* **Exercise details**
Taking the records below, count the lines in which "solid" appears and supply only the count.

*** Records Section Begins ***

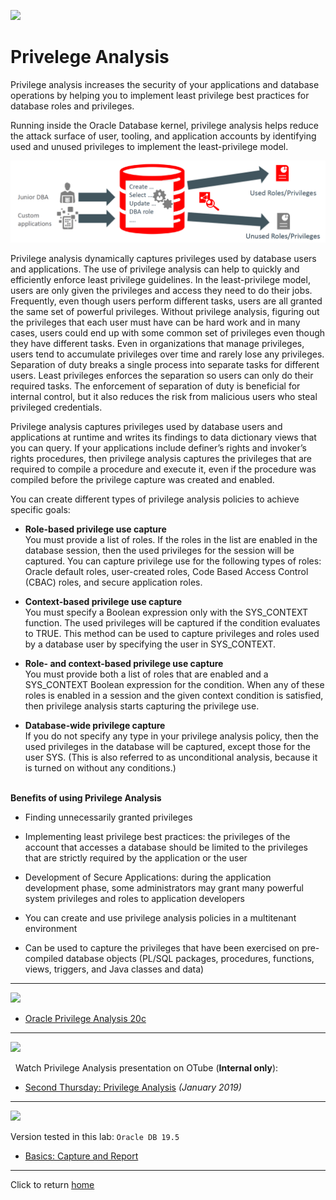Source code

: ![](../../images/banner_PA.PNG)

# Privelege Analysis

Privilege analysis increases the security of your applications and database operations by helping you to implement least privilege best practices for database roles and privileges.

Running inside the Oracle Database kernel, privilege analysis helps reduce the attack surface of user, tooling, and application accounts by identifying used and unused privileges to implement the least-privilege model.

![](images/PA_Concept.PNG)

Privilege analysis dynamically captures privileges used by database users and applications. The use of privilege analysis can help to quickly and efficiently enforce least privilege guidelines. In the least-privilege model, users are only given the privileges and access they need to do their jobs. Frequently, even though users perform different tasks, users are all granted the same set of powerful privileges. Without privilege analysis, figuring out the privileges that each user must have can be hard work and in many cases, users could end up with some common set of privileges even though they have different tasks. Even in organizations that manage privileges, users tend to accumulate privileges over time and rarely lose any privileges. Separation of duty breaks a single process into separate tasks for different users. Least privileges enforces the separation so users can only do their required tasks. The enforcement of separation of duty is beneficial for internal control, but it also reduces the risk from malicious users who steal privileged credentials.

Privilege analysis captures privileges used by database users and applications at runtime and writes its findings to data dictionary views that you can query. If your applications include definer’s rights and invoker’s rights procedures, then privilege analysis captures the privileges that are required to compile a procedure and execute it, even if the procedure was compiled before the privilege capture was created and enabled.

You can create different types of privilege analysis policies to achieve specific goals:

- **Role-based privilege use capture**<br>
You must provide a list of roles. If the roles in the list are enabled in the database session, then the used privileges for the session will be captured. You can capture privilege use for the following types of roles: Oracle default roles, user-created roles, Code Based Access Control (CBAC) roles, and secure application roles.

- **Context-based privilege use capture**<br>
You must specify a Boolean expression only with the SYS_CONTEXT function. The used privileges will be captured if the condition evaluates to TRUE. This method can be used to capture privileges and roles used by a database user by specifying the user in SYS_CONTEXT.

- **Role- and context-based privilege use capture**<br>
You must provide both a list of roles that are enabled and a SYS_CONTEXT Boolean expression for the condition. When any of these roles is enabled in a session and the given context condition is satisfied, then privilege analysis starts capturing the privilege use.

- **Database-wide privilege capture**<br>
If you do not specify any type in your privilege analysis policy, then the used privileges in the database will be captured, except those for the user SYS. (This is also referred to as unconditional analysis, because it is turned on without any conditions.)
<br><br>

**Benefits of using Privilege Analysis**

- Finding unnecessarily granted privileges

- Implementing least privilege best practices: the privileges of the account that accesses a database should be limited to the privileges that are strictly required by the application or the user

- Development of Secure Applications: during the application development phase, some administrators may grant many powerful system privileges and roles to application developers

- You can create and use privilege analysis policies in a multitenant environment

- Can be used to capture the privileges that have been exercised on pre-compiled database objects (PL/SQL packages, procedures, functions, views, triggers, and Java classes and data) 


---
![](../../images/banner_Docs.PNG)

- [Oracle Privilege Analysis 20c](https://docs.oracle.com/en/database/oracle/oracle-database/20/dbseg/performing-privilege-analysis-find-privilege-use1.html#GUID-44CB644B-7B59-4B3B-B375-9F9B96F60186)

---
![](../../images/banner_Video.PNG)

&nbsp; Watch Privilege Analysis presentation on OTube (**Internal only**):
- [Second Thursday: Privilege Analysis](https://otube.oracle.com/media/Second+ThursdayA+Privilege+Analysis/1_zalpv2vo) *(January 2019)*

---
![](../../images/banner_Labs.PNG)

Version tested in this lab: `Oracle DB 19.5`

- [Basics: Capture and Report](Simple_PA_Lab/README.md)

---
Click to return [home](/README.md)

*** Records Section Ends ***
*** Records Section Begins ***

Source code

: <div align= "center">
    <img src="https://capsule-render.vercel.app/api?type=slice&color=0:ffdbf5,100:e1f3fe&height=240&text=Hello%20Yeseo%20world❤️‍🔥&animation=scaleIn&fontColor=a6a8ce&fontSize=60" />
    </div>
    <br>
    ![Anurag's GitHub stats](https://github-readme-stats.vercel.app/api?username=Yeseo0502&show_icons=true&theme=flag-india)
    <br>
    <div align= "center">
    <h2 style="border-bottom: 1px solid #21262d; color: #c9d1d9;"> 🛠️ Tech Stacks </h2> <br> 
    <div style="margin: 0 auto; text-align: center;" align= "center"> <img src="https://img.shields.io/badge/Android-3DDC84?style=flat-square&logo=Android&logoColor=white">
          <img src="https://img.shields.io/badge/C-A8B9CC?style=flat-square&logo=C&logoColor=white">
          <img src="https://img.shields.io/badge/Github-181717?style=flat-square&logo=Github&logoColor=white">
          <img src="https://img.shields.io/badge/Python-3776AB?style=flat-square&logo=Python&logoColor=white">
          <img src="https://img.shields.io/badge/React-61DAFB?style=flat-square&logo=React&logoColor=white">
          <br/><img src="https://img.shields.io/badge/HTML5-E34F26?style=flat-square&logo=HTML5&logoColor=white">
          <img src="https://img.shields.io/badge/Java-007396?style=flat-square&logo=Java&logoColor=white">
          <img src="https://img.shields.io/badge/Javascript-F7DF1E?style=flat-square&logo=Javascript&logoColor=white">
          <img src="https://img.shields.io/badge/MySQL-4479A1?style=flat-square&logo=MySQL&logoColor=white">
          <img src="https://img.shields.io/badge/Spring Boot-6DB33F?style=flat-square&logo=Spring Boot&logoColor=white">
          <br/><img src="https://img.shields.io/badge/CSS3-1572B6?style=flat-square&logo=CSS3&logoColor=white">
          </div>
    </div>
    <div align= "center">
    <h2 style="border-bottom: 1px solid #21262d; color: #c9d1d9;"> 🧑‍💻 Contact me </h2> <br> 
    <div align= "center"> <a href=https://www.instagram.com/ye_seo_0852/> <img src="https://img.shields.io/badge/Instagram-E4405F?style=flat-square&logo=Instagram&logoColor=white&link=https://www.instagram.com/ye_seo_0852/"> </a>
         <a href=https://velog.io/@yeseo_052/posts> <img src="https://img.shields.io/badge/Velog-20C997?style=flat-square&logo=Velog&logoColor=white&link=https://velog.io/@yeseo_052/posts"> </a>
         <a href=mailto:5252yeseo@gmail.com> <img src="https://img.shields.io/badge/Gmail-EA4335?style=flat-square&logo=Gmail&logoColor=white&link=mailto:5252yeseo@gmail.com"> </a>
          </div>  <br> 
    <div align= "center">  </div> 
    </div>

*** Records Section Ends ***

* **Result of the exercise**
2